- What to do:
Apart from the pictures, every part of the records below gets retyped exactly.
*** Records provided Section Begins ***
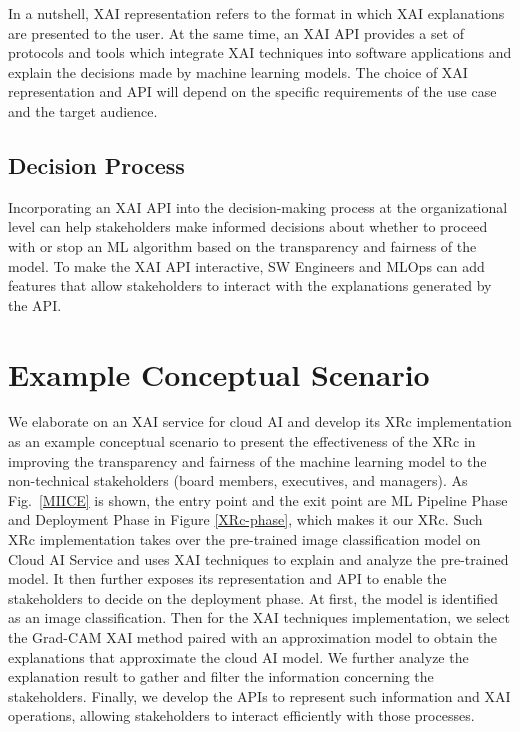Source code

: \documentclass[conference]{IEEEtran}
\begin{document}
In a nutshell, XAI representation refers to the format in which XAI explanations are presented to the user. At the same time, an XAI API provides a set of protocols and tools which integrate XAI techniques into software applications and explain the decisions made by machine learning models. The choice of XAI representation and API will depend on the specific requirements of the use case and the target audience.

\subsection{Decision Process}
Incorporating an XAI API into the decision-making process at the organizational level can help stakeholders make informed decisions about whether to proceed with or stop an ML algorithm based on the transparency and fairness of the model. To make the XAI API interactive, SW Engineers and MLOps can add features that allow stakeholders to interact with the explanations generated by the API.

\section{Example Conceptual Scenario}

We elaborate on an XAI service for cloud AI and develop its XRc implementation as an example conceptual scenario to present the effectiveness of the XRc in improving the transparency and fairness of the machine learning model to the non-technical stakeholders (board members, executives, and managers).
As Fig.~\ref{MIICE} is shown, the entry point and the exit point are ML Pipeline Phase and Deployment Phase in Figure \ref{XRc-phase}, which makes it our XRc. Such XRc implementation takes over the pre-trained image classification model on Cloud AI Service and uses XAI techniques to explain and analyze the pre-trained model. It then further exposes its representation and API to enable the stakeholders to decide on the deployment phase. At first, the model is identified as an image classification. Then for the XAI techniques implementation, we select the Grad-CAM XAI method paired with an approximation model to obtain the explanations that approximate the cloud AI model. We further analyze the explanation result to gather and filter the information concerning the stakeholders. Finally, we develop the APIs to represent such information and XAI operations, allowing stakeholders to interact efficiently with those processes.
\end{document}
*** Records provided Section Ends ***
- Answer space:
Source code

: \documentclass[conference]{IEEEtran}
\begin{document}
In a nutshell, XAI representation refers to the format in which XAI explanations are presented to the user. At the same time, an XAI API provides a set of protocols and tools which integrate XAI techniques into software applications and explain the decisions made by machine learning models. The choice of XAI representation and API will depend on the specific requirements of the use case and the target audience.

\subsection{Decision Process}
Incorporating an XAI API into the decision-making process at the organizational level can help stakeholders make informed decisions about whether to proceed with or stop an ML algorithm based on the transparency and fairness of the model. To make the XAI API interactive, SW Engineers and MLOps can add features that allow stakeholders to interact with the explanations generated by the API.

\section{Example Conceptual Scenario}

We elaborate on an XAI service for cloud AI and develop its XRc implementation as an example conceptual scenario to present the effectiveness of the XRc in improving the transparency and fairness of the machine learning model to the non-technical stakeholders (board members, executives, and managers).
As Fig.~\ref{MIICE} is shown, the entry point and the exit point are ML Pipeline Phase and Deployment Phase in Figure \ref{XRc-phase}, which makes it our XRc. Such XRc implementation takes over the pre-trained image classification model on Cloud AI Service and uses XAI techniques to explain and analyze the pre-trained model. It then further exposes its representation and API to enable the stakeholders to decide on the deployment phase. At first, the model is identified as an image classification. Then for the XAI techniques implementation, we select the Grad-CAM XAI method paired with an approximation model to obtain the explanations that approximate the cloud AI model. We further analyze the explanation result to gather and filter the information concerning the stakeholders. Finally, we develop the APIs to represent such information and XAI operations, allowing stakeholders to interact efficiently with those processes.
\end{document}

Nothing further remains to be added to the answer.